他僵直地躺了几秒,让意识逐渐从梦魇的残骸中拼凑回来。
身侧传来平稳悠长的呼吸声——
弗雷德里克睡得很沉,银白色的长发散在枕头上,在黑暗中泛着极其微弱的、月光般的柔光。
他没有被惊醒。
奥尔菲斯缓缓地、极其小心地坐起身,动作轻得如同影子。
他靠在床头,闭上眼,抬起手用力按压突突跳动的太阳穴。
那里有一根无形的弦,正在被某种力量反复拨动,带来持续而沉闷的钝痛。
不是偏头痛那种剧烈的、要撕裂头颅的疼痛,而是一种更隐蔽、更顽固的不适,像是有什么东西在大脑深处缓慢地蠕动,试图引起他的注意。
风。
他听到了风声。
窗外,有什么东西在呼啸着掠过,发出低沉而持续的低吼,像是某种远古巨兽的呼吸。
偶尔有细碎的、坚硬的物体砸在玻璃上,发出“啪、啪”的轻响,节奏凌乱而固执。
奥尔菲斯睁开眼,看向窗帘紧闭的窗户。
那一方深色的布料后面,隐约透出比室内更深沉的黑暗,以及某种细微的、流动的白色反光。
他轻轻掀开被子,赤脚踩在微凉的地板上。
没有惊醒弗雷德里克,他像一片羽毛般无声地走到窗边,伸出手,极其缓慢地、一点一点地,将厚重的天鹅绒窗帘拉开一道缝隙。
扑面而来的,是纯粹的黑暗与白色的混沌。
窗外,世界消失了。
没有远处的树影,没有庭院的轮廓,没有伦敦方向隐约的灯火。
只有无穷无尽的黑暗,以及在这黑暗中疯狂旋转、飘落、堆积的白色雪花。
它们密集得如同瀑布,在呼啸的北风中横冲直撞,一次又一次地砸向玻璃窗,留下瞬间融化的水痕,随即又被新的雪花覆盖。

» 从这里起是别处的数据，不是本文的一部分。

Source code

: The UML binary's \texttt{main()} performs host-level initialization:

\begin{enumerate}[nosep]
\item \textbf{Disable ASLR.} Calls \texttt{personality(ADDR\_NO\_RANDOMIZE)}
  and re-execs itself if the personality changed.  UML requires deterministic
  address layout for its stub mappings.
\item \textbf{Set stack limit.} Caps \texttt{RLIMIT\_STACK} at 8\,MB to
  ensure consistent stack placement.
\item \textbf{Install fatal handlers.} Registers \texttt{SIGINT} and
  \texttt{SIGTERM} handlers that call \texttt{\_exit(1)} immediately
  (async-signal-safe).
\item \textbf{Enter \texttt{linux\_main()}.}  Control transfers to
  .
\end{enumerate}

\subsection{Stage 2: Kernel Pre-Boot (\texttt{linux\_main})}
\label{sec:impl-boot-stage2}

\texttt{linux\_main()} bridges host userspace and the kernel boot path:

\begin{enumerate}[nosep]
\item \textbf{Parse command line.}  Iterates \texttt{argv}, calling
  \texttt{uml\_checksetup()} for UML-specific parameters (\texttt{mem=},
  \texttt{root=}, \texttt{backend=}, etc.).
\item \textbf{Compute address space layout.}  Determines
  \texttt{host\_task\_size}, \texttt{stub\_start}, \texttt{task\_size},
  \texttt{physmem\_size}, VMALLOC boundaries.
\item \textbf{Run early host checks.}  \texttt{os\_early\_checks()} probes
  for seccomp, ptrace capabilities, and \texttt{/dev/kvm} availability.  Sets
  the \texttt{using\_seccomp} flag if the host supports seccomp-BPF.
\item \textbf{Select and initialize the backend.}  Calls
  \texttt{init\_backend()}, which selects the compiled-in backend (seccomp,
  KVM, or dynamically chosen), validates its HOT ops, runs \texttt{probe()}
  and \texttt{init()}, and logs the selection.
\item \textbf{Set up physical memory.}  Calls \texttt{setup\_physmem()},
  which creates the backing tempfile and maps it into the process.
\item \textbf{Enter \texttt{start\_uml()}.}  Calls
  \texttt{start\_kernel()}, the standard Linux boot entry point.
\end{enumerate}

窗框的缝隙里,隐约传来细微的呜咽声,是风在试图挤入温暖的室内。
下雪了。
奥尔菲斯怔怔地看着这一幕,一时间忘记了太阳穴的钝痛,忘记了梦魇残留的不安。
他维持着拉开窗帘的姿势,任由那一点点缝隙中透进的寒意拂过面颊,吹散他额角残留的冷汗。
良久,他轻轻放下窗帘,转身,从角落里搬过一张靠背椅,放在窗边。
他重新拉开窗帘——这一次,拉得更开一些——然后坐下,安安静静地,看着窗外的雪。
他就那样坐着,一动不动。
温柔的栗色眼眸倒映着窗外旋转的白色,却仿佛在凝视着更远的地方,或者更深的内心。
风声依旧呼啸,雪粒依旧砸着玻璃,但他似乎已经听不到了。
整个世界,只剩下窗内永恒的宁静,和窗外无尽的混沌。
时间失去了意义。
不知道过了多久,也许是几分钟,也许是几小时。
窗外的黑暗开始褪去,不是变成光明,而是变成一种朦胧的、灰白色的混沌。
雪还在下,但密度似乎小了一些,能隐约看见远处一些模糊的轮廓——
那是被积雪覆盖的树木,是堆满白雪的屋顶,是彻底变了模样的庄园庭院。
就在这时,身后传来轻微的窸窣声,然后是弗雷德里克带着睡意、却清晰可辨的呼唤:
“奥尔菲斯?”
那声音很轻,带着刚醒来时特有的沙哑,却准确地穿透了风声,传入了奥尔菲斯的耳中。
奥尔菲斯微微侧过头。
身后的床上,弗雷德里克已经坐了起来,银白色的长发因为睡眠而略显凌乱,几缕发丝垂落在额前。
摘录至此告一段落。